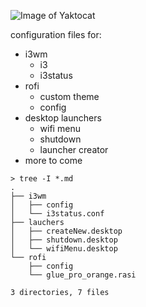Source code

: ![Image of Yaktocat](https://dotfiles.github.io/images/dotfiles-logo.png)

configuration files for:
- i3wm
    - i3
    - i3status
- rofi
    - custom theme
    - config
- desktop launchers
    - wifi menu
    - shutdown 
    - launcher creator
- more to come


```
> tree -I *.md                     
.
├── i3wm
│   ├── config
│   └── i3status.conf
├── lauchers
│   ├── createNew.desktop
│   ├── shutdown.desktop
│   └── wifiMenu.desktop
└── rofi
    ├── config
    └── glue_pro_orange.rasi

3 directories, 7 files
```
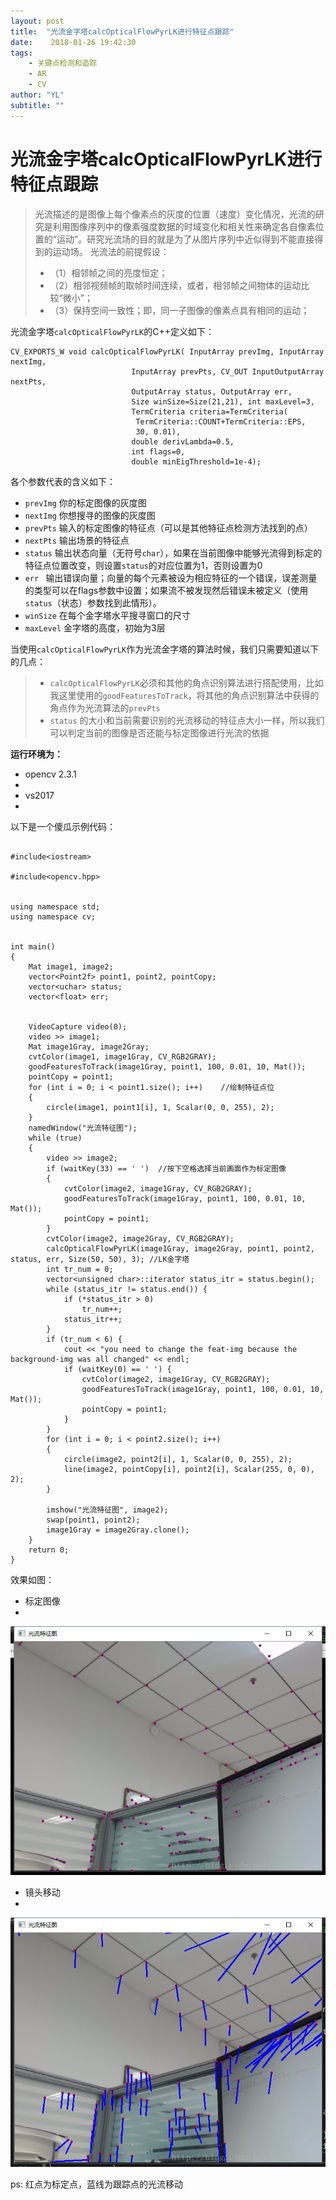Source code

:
 ```yaml
---
layout: post
title:  "光流金字塔calcOpticalFlowPyrLK进行特征点跟踪"
date:    2018-01-26 19:42:30
tags:
    - 关键点检测和追踪
    - AR
    - CV
author: "YL"
subtitle: ""
---
```

# 光流金字塔calcOpticalFlowPyrLK进行特征点跟踪
> 光流描述的是图像上每个像素点的灰度的位置（速度）变化情况，光流的研究是利用图像序列中的像素强度数据的时域变化和相关性来确定各自像素位置的“运动”。研究光流场的目的就是为了从图片序列中近似得到不能直接得到的运动场。
> 光流法的前提假设：
> - （1）相邻帧之间的亮度恒定；
> - （2）相邻视频帧的取帧时间连续，或者，相邻帧之间物体的运动比较“微小”；
> - （3）保持空间一致性；即，同一子图像的像素点具有相同的运动；

光流金字塔`calcOpticalFlowPyrLK`的C++定义如下：

```
CV_EXPORTS_W void calcOpticalFlowPyrLK( InputArray prevImg, InputArray nextImg,
                           InputArray prevPts, CV_OUT InputOutputArray nextPts,
                           OutputArray status, OutputArray err,
                           Size winSize=Size(21,21), int maxLevel=3,
                           TermCriteria criteria=TermCriteria(
                            TermCriteria::COUNT+TermCriteria::EPS,
                            30, 0.01),
                           double derivLambda=0.5,
                           int flags=0,
                           double minEigThreshold=1e-4);
```

各个参数代表的含义如下：
- `prevImg` 
你的标定图像的灰度图
- `nextImg`
你想搜寻的图像的灰度图
- `prevPts` 
输入的标定图像的特征点（可以是其他特征点检测方法找到的点）
- `nextPts` 
输出场景的特征点
- `status` 
输出状态向量（无符号`char`），如果在当前图像中能够光流得到标定的特征点位置改变，则设置`status`的对应位置为1，否则设置为0
- `err `
输出错误向量；向量的每个元素被设为相应特征的一个错误，误差测量的类型可以在flags参数中设置；如果流不被发现然后错误未被定义（使用`status`（状态）参数找到此情形）。
- `winSize` 
在每个金字塔水平搜寻窗口的尺寸
- `maxLevel`
金字塔的高度，初始为3层

当使用`calcOpticalFlowPyrLK`作为光流金字塔的算法时候，我们只需要知道以下的几点：

> -  `calcOpticalFlowPyrLK`必须和其他的角点识别算法进行搭配使用，比如我这里使用的`goodFeaturesToTrack`，将其他的角点识别算法中获得的角点作为光流算法的`prevPts`
> -  `status` 的大小和当前需要识别的光流移动的特征点大小一样，所以我们可以判定当前的图像是否还能与标定图像进行光流的依据


**运行环境为：**
-  opencv 2.3.1
- 
-  vs2017
-
以下是一个傻瓜示例代码：

```

#include<iostream>  

#include<opencv.hpp>


using namespace std;
using namespace cv;


int main()
{
	Mat image1, image2;
	vector<Point2f> point1, point2, pointCopy;
	vector<uchar> status;
	vector<float> err;


	VideoCapture video(0);
	video >> image1;
	Mat image1Gray, image2Gray;
	cvtColor(image1, image1Gray, CV_RGB2GRAY);
	goodFeaturesToTrack(image1Gray, point1, 100, 0.01, 10, Mat());
	pointCopy = point1;
	for (int i = 0; i < point1.size(); i++)    //绘制特征点位  
	{
		circle(image1, point1[i], 1, Scalar(0, 0, 255), 2);
	}
	namedWindow("光流特征图");
	while (true)
	{
		video >> image2;
		if (waitKey(33) == ' ')  //按下空格选择当前画面作为标定图像  
		{
			cvtColor(image2, image1Gray, CV_RGB2GRAY);
			goodFeaturesToTrack(image1Gray, point1, 100, 0.01, 10, Mat());
			pointCopy = point1;
		}
		cvtColor(image2, image2Gray, CV_RGB2GRAY);
		calcOpticalFlowPyrLK(image1Gray, image2Gray, point1, point2, status, err, Size(50, 50), 3); //LK金字塔       
		int tr_num = 0;
		vector<unsigned char>::iterator status_itr = status.begin();
		while (status_itr != status.end()) {
			if (*status_itr > 0)
				tr_num++;
			status_itr++;
		}
		if (tr_num < 6) {
			cout << "you need to change the feat-img because the background-img was all changed" << endl;
			if (waitKey(0) == ' ') {
				cvtColor(image2, image1Gray, CV_RGB2GRAY);
				goodFeaturesToTrack(image1Gray, point1, 100, 0.01, 10, Mat());
				pointCopy = point1;
			}
		}
		for (int i = 0; i < point2.size(); i++)
		{
			circle(image2, point2[i], 1, Scalar(0, 0, 255), 2);
			line(image2, pointCopy[i], point2[i], Scalar(255, 0, 0), 2);
		}

		imshow("光流特征图", image2);
		swap(point1, point2);
		image1Gray = image2Gray.clone();
	}
	return 0;
}
```

效果如图：
- 标定图像
- 
![这里写图片描述](/imgs/post/LK-track-1.png)
- 镜头移动
- 
![这里写图片描述](/imgs/post/LK-track-2.png)

ps: 红点为标定点，蓝线为跟踪点的光流移动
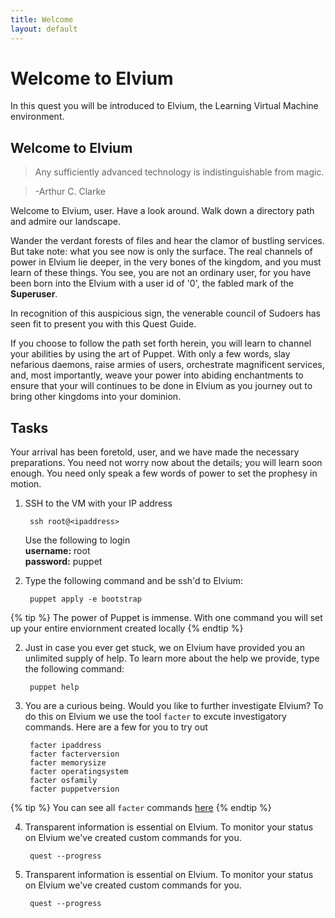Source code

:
 ```yaml
---
title: Welcome
layout: default
---
```


# Welcome to Elvium

In this quest you will be introduced to Elvium, the Learning Virtual Machine environment.

## Welcome to Elvium

> Any sufficiently advanced technology is indistinguishable from magic.

> -Arthur C. Clarke

Welcome to Elvium, user. Have a look around. Walk down a directory path and admire our landscape.

<!--
We'll need to have a few interesting files and directory structures already in place.
-->

Wander the verdant forests of files and hear the clamor of bustling services. But take note: what you see now is only the surface. The real channels of power in Elvium lie deeper, in the very bones of the kingdom, and you must learn of these things. You see, you are not an ordinary user, for you have been born into the Elvium with a user id of '0', the fabled mark of the **Superuser**.

In recognition of this auspicious sign, the venerable council of Sudoers has seen fit to present you with this Quest Guide.

If you choose to follow the path set forth herein, you will learn to channel your abilities by using the art of Puppet. With only a few words, slay nefarious daemons, raise armies of users, orchestrate magnificent services, and, most importantly, weave your power into abiding enchantments to ensure that your will continues to be done in Elvium as you journey out to bring other kingdoms into your dominion.

## Tasks

Your arrival has been foretold, user, and we have made the necessary preparations. You need not worry now about the details; you will learn soon enough. You need only speak a few words of power to set the prophesy in motion.

1. SSH to the VM with your IP address

		ssh root@<ipaddress>

	Use the following to login  
	**username:** root  
	**password:** puppet




2. Type the following command and be ssh'd to Elvium:

		puppet apply -e bootstrap

{% tip %}
The power of Puppet is immense. With one command you will set up your entire enviornment created locally
{% endtip %}


2. Just in case you ever get stuck, we on Elvium have provided you an unlimited supply of help. To learn more about the help we provide, type the following command:

		puppet help
		
3. You are a curious being. Would you like to further investigate Elvium? To do this on Elvium we use the tool `facter` to excute investigatory commands. Here are a few for you to try out

		facter ipaddress
		facter facterversion
		facter memorysize
		facter operatingsystem
		facter osfamily
		facter puppetversion

{% tip %}
You can see all `facter` commands [here](http://docs.puppetlabs.com/facter/latest/core_facts.html)
{% endtip %}

4. Transparent information is essential on Elvium. To monitor your status on Elvium we've created custom commands for you.

		quest --progress

5. Transparent information is essential on Elvium. To monitor your status on Elvium we've created custom commands for you.

		quest --progress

......

## PROBLEM TO SOLVE
Copy every record exactly as written, leaving out the pictures.

## YOUR RESPONSE
Source code

: ![Image of Yaktocat](https://dotfiles.github.io/images/dotfiles-logo.png)

configuration files for:
- i3wm
    - i3
    - i3status
- rofi
    - custom theme
    - config
- desktop launchers
    - wifi menu
    - shutdown 
    - launcher creator
- more to come


```
> tree -I *.md                     
.
├── i3wm
│   ├── config
│   └── i3status.conf
├── lauchers
│   ├── createNew.desktop
│   ├── shutdown.desktop
│   └── wifiMenu.desktop
└── rofi
    ├── config
    └── glue_pro_orange.rasi

3 directories, 7 files
```
Source code

:
 ```yaml
---
layout: post
title:  "光流金字塔calcOpticalFlowPyrLK进行特征点跟踪"
date:    2018-01-26 19:42:30
tags:
    - 关键点检测和追踪
    - AR
    - CV
author: "YL"
subtitle: ""
---
```

# 光流金字塔calcOpticalFlowPyrLK进行特征点跟踪
> 光流描述的是图像上每个像素点的灰度的位置（速度）变化情况，光流的研究是利用图像序列中的像素强度数据的时域变化和相关性来确定各自像素位置的“运动”。研究光流场的目的就是为了从图片序列中近似得到不能直接得到的运动场。
> 光流法的前提假设：
> - （1）相邻帧之间的亮度恒定；
> - （2）相邻视频帧的取帧时间连续，或者，相邻帧之间物体的运动比较“微小”；
> - （3）保持空间一致性；即，同一子图像的像素点具有相同的运动；

光流金字塔`calcOpticalFlowPyrLK`的C++定义如下：

```
CV_EXPORTS_W void calcOpticalFlowPyrLK( InputArray prevImg, InputArray nextImg,
                           InputArray prevPts, CV_OUT InputOutputArray nextPts,
                           OutputArray status, OutputArray err,
                           Size winSize=Size(21,21), int maxLevel=3,
                           TermCriteria criteria=TermCriteria(
                            TermCriteria::COUNT+TermCriteria::EPS,
                            30, 0.01),
                           double derivLambda=0.5,
                           int flags=0,
                           double minEigThreshold=1e-4);
```

各个参数代表的含义如下：
- `prevImg` 
你的标定图像的灰度图
- `nextImg`
你想搜寻的图像的灰度图
- `prevPts` 
输入的标定图像的特征点（可以是其他特征点检测方法找到的点）
- `nextPts` 
输出场景的特征点
- `status` 
输出状态向量（无符号`char`），如果在当前图像中能够光流得到标定的特征点位置改变，则设置`status`的对应位置为1，否则设置为0
- `err `
输出错误向量；向量的每个元素被设为相应特征的一个错误，误差测量的类型可以在flags参数中设置；如果流不被发现然后错误未被定义（使用`status`（状态）参数找到此情形）。
- `winSize` 
在每个金字塔水平搜寻窗口的尺寸
- `maxLevel`
金字塔的高度，初始为3层

当使用`calcOpticalFlowPyrLK`作为光流金字塔的算法时候，我们只需要知道以下的几点：

> -  `calcOpticalFlowPyrLK`必须和其他的角点识别算法进行搭配使用，比如我这里使用的`goodFeaturesToTrack`，将其他的角点识别算法中获得的角点作为光流算法的`prevPts`
> -  `status` 的大小和当前需要识别的光流移动的特征点大小一样，所以我们可以判定当前的图像是否还能与标定图像进行光流的依据


**运行环境为：**
-  opencv 2.3.1
- 
-  vs2017
-
以下是一个傻瓜示例代码：

```

#include<iostream>  

#include<opencv.hpp>


using namespace std;
using namespace cv;


int main()
{
	Mat image1, image2;
	vector<Point2f> point1, point2, pointCopy;
	vector<uchar> status;
	vector<float> err;


	VideoCapture video(0);
	video >> image1;
	Mat image1Gray, image2Gray;
	cvtColor(image1, image1Gray, CV_RGB2GRAY);
	goodFeaturesToTrack(image1Gray, point1, 100, 0.01, 10, Mat());
	pointCopy = point1;
	for (int i = 0; i < point1.size(); i++)    //绘制特征点位  
	{
		circle(image1, point1[i], 1, Scalar(0, 0, 255), 2);
	}
	namedWindow("光流特征图");
	while (true)
	{
		video >> image2;
		if (waitKey(33) == ' ')  //按下空格选择当前画面作为标定图像  
		{
			cvtColor(image2, image1Gray, CV_RGB2GRAY);
			goodFeaturesToTrack(image1Gray, point1, 100, 0.01, 10, Mat());
			pointCopy = point1;
		}
		cvtColor(image2, image2Gray, CV_RGB2GRAY);
		calcOpticalFlowPyrLK(image1Gray, image2Gray, point1, point2, status, err, Size(50, 50), 3); //LK金字塔       
		int tr_num = 0;
		vector<unsigned char>::iterator status_itr = status.begin();
		while (status_itr != status.end()) {
			if (*status_itr > 0)
				tr_num++;
			status_itr++;
		}
		if (tr_num < 6) {
			cout << "you need to change the feat-img because the background-img was all changed" << endl;
			if (waitKey(0) == ' ') {
				cvtColor(image2, image1Gray, CV_RGB2GRAY);
				goodFeaturesToTrack(image1Gray, point1, 100, 0.01, 10, Mat());
				pointCopy = point1;
			}
		}
		for (int i = 0; i < point2.size(); i++)
		{
			circle(image2, point2[i], 1, Scalar(0, 0, 255), 2);
			line(image2, pointCopy[i], point2[i], Scalar(255, 0, 0), 2);
		}

		imshow("光流特征图", image2);
		swap(point1, point2);
		image1Gray = image2Gray.clone();
	}
	return 0;
}
```

效果如图：
- 标定图像
- 
![这里写图片描述](/imgs/post/LK-track-1.png)
- 镜头移动
- 
![这里写图片描述](/imgs/post/LK-track-2.png)

ps: 红点为标定点，蓝线为跟踪点的光流移动
Source code

:
 ```yaml
---
title: Welcome
layout: default
---
```


# Welcome to Elvium

In this quest you will be introduced to Elvium, the Learning Virtual Machine environment.

## Welcome to Elvium

> Any sufficiently advanced technology is indistinguishable from magic.

> -Arthur C. Clarke

Welcome to Elvium, user. Have a look around. Walk down a directory path and admire our landscape.

<!--
We'll need to have a few interesting files and directory structures already in place.
-->

Wander the verdant forests of files and hear the clamor of bustling services. But take note: what you see now is only the surface. The real channels of power in Elvium lie deeper, in the very bones of the kingdom, and you must learn of these things. You see, you are not an ordinary user, for you have been born into the Elvium with a user id of '0', the fabled mark of the **Superuser**.

In recognition of this auspicious sign, the venerable council of Sudoers has seen fit to present you with this Quest Guide.

If you choose to follow the path set forth herein, you will learn to channel your abilities by using the art of Puppet. With only a few words, slay nefarious daemons, raise armies of users, orchestrate magnificent services, and, most importantly, weave your power into abiding enchantments to ensure that your will continues to be done in Elvium as you journey out to bring other kingdoms into your dominion.

## Tasks

Your arrival has been foretold, user, and we have made the necessary preparations. You need not worry now about the details; you will learn soon enough. You need only speak a few words of power to set the prophesy in motion.

1. SSH to the VM with your IP address

		ssh root@<ipaddress>

	Use the following to login  
	**username:** root  
	**password:** puppet




2. Type the following command and be ssh'd to Elvium:

		puppet apply -e bootstrap

{% tip %}
The power of Puppet is immense. With one command you will set up your entire enviornment created locally
{% endtip %}


2. Just in case you ever get stuck, we on Elvium have provided you an unlimited supply of help. To learn more about the help we provide, type the following command:

		puppet help
		
3. You are a curious being. Would you like to further investigate Elvium? To do this on Elvium we use the tool `facter` to excute investigatory commands. Here are a few for you to try out

		facter ipaddress
		facter facterversion
		facter memorysize
		facter operatingsystem
		facter osfamily
		facter puppetversion

{% tip %}
You can see all `facter` commands [here](http://docs.puppetlabs.com/facter/latest/core_facts.html)
{% endtip %}

4. Transparent information is essential on Elvium. To monitor your status on Elvium we've created custom commands for you.

		quest --progress

5. Transparent information is essential on Elvium. To monitor your status on Elvium we've created custom commands for you.

		quest --progress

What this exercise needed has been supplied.